━━━ Dataset records ━━━
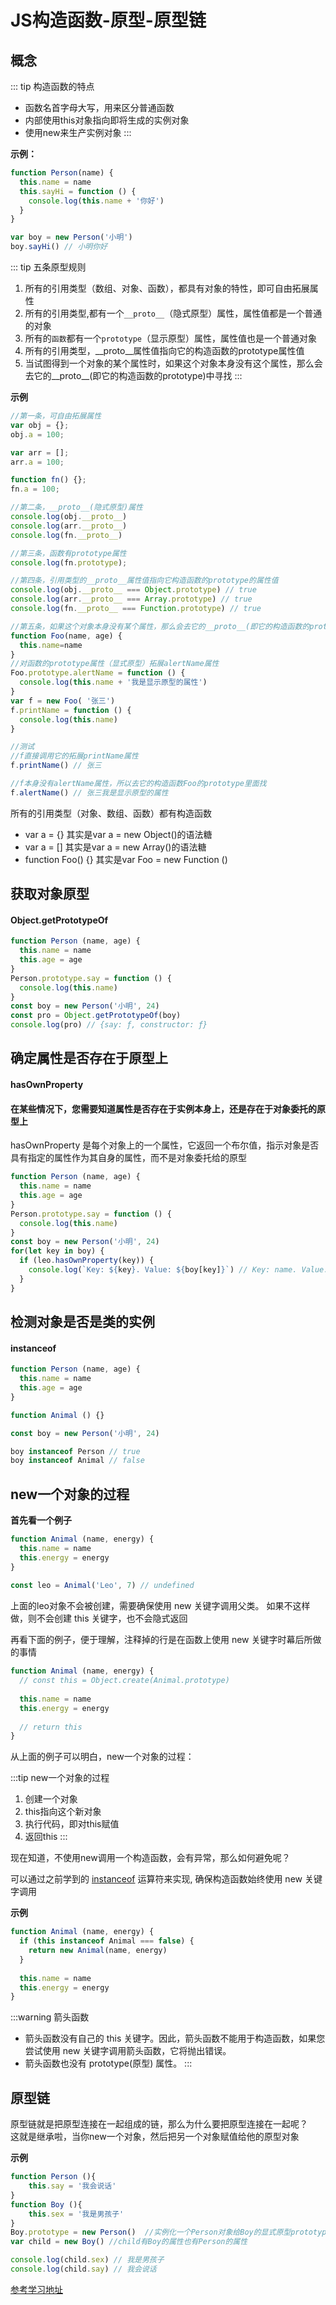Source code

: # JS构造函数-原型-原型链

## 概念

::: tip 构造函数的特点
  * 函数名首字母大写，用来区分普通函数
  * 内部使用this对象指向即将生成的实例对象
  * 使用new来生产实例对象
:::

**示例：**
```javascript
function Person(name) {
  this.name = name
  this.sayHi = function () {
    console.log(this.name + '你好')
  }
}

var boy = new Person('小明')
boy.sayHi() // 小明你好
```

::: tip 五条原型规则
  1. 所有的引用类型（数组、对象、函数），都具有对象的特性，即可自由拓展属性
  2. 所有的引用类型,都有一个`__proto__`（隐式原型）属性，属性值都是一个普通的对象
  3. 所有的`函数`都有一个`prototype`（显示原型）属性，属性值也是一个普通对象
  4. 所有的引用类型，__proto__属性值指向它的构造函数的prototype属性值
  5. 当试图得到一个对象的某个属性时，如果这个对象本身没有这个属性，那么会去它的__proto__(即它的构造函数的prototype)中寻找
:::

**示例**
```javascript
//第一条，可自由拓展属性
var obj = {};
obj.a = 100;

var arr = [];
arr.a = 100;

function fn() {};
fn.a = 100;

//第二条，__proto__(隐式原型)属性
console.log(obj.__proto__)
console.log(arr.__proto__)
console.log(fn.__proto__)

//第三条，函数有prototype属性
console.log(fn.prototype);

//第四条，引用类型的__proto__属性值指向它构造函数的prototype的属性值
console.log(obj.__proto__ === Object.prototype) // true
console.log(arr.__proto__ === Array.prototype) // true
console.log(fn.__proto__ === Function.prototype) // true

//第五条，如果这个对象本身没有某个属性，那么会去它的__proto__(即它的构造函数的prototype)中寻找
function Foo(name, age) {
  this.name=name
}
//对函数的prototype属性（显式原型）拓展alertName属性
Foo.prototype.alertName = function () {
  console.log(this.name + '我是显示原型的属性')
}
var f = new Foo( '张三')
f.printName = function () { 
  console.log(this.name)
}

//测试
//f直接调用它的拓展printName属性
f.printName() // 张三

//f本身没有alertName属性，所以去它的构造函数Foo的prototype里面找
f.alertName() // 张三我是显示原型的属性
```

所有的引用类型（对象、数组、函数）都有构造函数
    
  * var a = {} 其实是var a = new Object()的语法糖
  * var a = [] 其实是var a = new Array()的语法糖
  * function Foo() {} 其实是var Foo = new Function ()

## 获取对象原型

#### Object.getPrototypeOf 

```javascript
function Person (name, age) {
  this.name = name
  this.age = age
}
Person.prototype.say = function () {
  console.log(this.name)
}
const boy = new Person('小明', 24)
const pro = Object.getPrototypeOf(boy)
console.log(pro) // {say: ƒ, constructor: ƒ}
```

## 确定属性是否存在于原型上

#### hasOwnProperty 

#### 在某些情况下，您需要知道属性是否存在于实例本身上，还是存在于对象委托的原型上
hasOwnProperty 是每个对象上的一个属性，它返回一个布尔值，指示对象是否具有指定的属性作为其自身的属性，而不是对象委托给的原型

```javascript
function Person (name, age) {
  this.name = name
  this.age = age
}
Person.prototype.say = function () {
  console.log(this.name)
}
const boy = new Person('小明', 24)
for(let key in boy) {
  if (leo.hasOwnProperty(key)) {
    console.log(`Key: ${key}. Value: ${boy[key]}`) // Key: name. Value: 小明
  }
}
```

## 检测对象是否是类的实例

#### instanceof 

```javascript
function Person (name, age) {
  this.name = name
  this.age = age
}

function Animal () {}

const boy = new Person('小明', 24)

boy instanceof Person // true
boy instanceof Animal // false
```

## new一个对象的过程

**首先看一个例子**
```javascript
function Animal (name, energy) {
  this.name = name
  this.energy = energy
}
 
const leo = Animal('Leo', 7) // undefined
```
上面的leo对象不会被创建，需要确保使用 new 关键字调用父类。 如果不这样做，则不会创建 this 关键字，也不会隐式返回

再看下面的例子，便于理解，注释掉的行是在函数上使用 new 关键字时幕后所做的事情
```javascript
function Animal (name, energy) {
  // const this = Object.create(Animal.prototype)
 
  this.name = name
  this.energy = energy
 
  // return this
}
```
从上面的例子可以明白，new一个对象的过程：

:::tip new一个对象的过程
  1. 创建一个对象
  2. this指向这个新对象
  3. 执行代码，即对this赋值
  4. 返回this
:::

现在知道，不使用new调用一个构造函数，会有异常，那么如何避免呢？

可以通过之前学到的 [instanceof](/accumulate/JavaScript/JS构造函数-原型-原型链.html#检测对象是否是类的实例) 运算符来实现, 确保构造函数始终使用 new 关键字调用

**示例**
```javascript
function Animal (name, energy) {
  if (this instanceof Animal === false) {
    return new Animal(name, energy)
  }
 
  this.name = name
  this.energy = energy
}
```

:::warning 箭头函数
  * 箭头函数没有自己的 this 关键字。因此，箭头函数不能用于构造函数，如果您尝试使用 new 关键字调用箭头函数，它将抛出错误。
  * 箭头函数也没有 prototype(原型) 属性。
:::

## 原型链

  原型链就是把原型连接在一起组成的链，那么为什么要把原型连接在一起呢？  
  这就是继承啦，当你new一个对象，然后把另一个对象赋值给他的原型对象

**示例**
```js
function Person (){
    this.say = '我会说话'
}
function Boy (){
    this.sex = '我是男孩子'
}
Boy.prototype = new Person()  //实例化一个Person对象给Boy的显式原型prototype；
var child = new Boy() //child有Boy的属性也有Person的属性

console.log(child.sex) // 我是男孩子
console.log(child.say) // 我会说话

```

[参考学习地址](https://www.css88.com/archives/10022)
━━━
━━━ Dataset records ━━━
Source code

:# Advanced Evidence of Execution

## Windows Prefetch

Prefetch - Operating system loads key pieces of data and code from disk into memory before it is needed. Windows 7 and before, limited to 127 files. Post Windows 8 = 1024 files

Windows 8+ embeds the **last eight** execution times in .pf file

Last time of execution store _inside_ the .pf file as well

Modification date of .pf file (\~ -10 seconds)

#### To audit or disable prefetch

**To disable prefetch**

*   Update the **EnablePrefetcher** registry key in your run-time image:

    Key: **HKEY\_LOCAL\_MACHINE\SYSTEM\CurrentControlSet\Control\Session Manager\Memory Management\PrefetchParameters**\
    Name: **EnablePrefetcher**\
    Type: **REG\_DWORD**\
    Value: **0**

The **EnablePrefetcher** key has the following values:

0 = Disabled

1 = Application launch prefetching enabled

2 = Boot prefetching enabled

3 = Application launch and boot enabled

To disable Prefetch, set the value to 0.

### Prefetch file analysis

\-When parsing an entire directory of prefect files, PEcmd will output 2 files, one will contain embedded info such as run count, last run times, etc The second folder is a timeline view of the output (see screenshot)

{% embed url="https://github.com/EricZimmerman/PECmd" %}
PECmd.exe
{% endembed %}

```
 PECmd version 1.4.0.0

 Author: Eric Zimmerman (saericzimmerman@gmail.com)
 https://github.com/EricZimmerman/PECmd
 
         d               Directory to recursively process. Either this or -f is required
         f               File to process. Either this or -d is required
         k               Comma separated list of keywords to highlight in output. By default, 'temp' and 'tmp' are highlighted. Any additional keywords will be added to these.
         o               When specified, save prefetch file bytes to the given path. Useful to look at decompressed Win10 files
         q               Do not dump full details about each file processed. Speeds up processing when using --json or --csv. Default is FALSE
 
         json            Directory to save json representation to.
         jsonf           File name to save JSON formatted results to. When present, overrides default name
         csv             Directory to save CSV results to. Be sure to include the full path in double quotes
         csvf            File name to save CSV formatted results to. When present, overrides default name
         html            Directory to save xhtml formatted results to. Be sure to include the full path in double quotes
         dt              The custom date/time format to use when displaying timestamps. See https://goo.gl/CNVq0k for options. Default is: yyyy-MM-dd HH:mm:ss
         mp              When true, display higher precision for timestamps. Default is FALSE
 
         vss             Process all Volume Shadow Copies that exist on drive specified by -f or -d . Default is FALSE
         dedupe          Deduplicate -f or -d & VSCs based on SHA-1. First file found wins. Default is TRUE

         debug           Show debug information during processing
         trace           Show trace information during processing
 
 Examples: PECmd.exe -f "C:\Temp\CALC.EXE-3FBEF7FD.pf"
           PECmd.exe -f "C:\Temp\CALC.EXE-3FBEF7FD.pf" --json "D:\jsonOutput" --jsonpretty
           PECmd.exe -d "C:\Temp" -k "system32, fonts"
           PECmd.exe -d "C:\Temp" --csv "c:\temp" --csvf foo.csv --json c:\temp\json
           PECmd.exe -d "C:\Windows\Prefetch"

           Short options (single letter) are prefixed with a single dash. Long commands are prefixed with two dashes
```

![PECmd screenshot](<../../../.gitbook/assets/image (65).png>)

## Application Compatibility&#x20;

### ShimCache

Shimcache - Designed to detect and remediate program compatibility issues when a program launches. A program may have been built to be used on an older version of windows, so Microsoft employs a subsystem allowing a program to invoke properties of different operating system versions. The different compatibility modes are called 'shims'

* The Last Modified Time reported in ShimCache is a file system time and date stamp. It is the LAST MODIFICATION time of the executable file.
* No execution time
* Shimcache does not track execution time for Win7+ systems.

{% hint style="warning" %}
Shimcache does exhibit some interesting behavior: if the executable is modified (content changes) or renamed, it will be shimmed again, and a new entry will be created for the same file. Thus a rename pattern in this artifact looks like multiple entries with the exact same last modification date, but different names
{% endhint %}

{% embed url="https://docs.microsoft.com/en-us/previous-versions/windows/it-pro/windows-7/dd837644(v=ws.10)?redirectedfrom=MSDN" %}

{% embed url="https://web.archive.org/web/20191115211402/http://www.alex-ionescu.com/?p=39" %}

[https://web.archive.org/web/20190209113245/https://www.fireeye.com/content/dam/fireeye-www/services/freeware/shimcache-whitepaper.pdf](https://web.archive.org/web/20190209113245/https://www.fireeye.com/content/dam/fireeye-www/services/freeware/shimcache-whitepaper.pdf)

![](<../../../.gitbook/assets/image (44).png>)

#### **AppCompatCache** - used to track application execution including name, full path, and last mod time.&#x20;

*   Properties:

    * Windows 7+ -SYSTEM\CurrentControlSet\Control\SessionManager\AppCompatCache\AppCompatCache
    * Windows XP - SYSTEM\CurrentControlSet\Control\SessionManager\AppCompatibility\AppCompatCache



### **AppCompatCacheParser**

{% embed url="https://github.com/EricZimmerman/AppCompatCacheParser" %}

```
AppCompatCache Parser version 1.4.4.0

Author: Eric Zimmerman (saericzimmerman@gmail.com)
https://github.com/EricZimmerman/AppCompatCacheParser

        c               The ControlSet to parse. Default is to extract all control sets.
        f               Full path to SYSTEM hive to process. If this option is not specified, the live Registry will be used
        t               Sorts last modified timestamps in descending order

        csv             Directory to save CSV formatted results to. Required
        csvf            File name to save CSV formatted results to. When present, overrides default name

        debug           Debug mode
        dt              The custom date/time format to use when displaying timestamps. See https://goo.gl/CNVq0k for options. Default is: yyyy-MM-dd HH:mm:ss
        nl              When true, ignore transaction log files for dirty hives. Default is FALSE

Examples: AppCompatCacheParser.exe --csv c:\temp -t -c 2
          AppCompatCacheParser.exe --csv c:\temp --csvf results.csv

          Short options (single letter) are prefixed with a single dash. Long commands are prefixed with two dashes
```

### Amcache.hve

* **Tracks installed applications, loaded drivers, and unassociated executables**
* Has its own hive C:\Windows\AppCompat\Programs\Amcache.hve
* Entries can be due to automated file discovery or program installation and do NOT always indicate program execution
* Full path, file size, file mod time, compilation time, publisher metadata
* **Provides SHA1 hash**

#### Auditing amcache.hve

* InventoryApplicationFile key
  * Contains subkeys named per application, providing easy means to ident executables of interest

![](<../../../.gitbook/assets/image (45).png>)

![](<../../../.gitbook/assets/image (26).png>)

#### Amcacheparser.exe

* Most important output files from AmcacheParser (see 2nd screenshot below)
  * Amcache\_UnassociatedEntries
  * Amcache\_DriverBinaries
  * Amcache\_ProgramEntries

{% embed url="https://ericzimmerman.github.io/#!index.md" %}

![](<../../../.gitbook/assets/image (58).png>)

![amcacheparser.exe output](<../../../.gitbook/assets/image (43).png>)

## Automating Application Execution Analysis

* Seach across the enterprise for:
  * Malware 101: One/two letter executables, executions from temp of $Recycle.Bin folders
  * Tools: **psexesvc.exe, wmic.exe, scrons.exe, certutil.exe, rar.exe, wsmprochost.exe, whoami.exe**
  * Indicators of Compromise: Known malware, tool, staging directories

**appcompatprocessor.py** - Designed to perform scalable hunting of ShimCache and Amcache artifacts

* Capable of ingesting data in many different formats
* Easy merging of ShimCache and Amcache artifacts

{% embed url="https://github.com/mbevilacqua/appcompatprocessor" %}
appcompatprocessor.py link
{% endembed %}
━━━
━━━ Dataset records ━━━
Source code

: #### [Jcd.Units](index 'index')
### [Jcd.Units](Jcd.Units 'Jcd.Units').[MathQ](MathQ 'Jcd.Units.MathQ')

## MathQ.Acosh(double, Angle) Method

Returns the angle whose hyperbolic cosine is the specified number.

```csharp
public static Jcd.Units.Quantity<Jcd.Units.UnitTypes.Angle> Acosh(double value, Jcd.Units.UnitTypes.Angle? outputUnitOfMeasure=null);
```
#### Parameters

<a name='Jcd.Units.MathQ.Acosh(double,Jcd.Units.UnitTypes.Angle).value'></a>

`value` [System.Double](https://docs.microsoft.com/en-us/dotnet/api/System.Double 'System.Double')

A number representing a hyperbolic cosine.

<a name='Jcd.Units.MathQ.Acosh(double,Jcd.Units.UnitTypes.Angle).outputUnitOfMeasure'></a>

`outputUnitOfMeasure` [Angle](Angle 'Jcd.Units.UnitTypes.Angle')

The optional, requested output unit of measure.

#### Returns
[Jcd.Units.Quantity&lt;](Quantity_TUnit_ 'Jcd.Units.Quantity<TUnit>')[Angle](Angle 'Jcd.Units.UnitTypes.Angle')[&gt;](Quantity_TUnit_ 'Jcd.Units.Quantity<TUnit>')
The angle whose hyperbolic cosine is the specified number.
━━━
■ Work task: Say how many lines of the data include the string "dash". Nothing other than the number should be given.

■ Answer for this exercise: 2